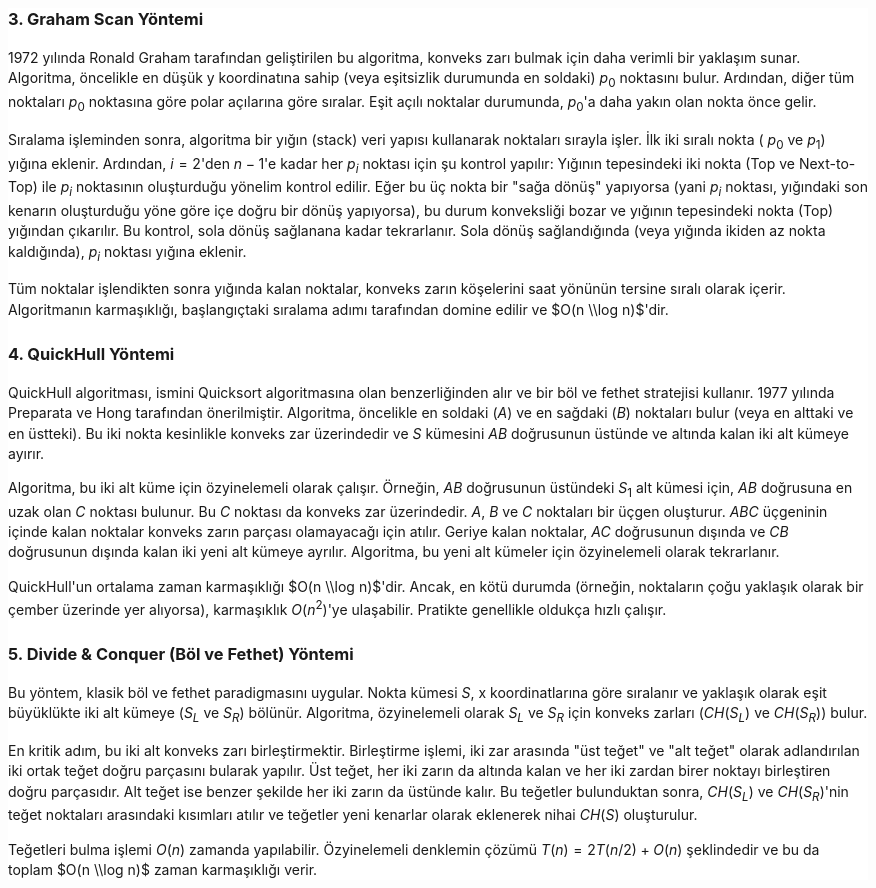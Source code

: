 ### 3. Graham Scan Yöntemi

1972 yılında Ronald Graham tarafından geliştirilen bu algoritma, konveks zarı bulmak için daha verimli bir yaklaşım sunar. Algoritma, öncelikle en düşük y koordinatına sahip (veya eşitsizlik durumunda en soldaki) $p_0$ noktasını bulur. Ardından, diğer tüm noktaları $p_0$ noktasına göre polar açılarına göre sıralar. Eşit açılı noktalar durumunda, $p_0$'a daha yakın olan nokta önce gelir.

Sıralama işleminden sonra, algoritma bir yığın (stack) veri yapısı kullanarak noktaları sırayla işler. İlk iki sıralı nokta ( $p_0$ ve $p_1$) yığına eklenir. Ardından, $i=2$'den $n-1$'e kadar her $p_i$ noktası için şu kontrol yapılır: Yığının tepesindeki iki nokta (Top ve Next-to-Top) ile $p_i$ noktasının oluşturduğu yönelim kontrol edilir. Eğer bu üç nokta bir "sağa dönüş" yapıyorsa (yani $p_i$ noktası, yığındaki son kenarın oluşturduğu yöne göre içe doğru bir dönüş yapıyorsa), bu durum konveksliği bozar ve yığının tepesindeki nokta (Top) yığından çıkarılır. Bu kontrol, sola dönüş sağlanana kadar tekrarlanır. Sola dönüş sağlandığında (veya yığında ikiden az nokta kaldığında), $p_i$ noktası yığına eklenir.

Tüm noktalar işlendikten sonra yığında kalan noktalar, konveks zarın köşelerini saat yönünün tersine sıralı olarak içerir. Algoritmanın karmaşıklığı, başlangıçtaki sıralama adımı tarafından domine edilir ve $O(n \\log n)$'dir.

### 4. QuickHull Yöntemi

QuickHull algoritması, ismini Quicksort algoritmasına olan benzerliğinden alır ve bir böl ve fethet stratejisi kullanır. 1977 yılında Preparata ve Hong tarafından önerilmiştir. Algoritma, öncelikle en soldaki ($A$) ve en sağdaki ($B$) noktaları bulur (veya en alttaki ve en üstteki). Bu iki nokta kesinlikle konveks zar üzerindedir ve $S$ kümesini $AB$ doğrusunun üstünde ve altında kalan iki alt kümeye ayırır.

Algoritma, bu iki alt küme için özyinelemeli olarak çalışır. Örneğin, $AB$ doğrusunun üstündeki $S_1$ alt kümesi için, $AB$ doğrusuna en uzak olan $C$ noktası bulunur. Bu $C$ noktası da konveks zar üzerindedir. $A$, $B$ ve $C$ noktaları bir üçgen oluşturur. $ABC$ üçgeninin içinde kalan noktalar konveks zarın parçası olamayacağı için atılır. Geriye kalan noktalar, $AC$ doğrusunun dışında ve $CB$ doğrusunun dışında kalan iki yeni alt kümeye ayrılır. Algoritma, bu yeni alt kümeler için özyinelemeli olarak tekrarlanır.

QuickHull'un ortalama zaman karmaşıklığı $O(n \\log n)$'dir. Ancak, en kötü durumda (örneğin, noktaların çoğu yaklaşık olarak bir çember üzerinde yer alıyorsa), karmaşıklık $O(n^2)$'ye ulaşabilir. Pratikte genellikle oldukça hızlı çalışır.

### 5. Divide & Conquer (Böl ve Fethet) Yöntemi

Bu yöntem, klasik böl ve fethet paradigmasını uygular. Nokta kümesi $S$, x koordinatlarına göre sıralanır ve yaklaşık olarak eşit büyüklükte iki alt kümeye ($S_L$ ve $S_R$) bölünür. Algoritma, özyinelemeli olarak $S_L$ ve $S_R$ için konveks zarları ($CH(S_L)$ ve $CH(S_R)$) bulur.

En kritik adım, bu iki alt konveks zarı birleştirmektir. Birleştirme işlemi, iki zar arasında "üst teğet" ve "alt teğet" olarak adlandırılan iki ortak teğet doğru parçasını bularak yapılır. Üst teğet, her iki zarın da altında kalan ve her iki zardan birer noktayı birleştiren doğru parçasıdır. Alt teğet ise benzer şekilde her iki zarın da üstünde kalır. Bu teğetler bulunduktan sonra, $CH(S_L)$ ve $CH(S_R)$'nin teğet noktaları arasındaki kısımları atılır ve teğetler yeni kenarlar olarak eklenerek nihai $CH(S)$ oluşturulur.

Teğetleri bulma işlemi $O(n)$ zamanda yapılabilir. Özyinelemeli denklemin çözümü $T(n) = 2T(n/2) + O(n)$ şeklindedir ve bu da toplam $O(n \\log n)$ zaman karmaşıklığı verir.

★ ★ ★ ★ ★

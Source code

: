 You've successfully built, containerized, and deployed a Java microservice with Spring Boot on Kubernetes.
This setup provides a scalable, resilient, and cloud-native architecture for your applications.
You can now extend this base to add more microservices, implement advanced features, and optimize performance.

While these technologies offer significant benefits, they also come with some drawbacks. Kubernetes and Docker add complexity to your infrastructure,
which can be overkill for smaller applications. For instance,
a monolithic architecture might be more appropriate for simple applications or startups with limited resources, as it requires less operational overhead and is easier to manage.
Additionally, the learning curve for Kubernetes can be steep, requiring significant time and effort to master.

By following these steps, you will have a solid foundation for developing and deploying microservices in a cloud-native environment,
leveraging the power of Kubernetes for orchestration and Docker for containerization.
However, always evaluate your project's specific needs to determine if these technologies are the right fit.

★ ★ ★ ★ ★

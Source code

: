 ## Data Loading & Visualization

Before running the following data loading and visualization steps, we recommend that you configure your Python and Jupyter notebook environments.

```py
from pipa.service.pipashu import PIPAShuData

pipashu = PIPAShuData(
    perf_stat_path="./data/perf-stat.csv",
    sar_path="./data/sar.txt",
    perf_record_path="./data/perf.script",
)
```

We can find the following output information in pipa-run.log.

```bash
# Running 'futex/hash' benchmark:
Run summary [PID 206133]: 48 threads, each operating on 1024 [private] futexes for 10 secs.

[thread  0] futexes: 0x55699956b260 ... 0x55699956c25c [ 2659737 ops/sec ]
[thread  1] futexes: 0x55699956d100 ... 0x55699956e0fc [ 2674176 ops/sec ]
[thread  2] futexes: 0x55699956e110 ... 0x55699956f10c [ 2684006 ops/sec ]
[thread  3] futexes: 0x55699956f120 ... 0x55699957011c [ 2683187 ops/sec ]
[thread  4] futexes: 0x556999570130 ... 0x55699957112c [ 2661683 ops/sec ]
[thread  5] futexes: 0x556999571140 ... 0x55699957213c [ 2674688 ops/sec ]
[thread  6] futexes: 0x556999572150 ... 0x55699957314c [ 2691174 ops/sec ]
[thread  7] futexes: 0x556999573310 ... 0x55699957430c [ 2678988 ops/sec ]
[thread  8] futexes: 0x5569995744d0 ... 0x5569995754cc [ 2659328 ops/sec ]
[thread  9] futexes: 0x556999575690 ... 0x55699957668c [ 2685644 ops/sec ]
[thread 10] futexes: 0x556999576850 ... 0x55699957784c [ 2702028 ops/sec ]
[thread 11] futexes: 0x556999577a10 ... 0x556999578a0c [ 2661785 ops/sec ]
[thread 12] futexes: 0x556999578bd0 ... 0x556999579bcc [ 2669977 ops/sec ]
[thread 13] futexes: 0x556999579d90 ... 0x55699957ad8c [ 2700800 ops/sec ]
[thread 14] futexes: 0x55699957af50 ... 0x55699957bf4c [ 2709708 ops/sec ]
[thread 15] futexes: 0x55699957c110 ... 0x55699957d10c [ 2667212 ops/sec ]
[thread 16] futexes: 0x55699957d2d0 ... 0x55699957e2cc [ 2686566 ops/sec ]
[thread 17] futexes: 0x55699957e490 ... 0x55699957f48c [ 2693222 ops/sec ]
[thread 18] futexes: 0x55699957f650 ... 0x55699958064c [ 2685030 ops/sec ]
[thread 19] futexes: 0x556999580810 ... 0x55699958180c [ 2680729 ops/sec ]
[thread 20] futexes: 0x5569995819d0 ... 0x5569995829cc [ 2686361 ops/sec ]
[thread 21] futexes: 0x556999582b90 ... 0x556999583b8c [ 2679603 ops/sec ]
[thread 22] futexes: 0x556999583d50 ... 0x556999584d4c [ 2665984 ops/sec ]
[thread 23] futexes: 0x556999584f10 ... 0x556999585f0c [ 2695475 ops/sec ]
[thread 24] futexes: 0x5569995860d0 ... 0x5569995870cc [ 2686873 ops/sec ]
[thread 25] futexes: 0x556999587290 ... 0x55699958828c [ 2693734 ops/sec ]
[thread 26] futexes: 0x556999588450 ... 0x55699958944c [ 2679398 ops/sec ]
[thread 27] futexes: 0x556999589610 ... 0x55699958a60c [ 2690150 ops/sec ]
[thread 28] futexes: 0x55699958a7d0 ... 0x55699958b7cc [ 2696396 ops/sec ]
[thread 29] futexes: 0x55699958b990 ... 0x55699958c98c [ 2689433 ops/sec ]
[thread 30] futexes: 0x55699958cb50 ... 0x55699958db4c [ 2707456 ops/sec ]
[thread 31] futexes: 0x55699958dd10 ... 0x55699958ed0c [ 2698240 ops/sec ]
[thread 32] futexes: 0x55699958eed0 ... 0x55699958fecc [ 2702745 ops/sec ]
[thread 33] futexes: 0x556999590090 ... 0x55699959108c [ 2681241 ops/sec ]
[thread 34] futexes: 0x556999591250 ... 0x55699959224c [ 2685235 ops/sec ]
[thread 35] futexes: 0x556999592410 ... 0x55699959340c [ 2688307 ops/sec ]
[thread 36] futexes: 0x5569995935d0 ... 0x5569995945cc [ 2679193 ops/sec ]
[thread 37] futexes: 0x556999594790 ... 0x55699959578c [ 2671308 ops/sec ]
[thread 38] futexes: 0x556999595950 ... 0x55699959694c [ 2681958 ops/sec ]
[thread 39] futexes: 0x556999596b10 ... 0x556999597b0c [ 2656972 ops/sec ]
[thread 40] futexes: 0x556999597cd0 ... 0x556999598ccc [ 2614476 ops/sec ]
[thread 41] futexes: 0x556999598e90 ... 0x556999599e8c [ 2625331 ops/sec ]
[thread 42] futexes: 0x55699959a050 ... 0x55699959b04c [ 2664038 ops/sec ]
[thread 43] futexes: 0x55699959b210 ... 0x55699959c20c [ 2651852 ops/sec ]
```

★ ★ ★ ★ ★

## Aim of the exercise
Check each line of the listing above for the string "steps" and return those that contain it.

## Expected answer
By following these steps, you will have a solid foundation for developing and deploying microservices in a cloud-native environment,
Before running the following data loading and visualization steps, we recommend that you configure your Python and Jupyter notebook environments.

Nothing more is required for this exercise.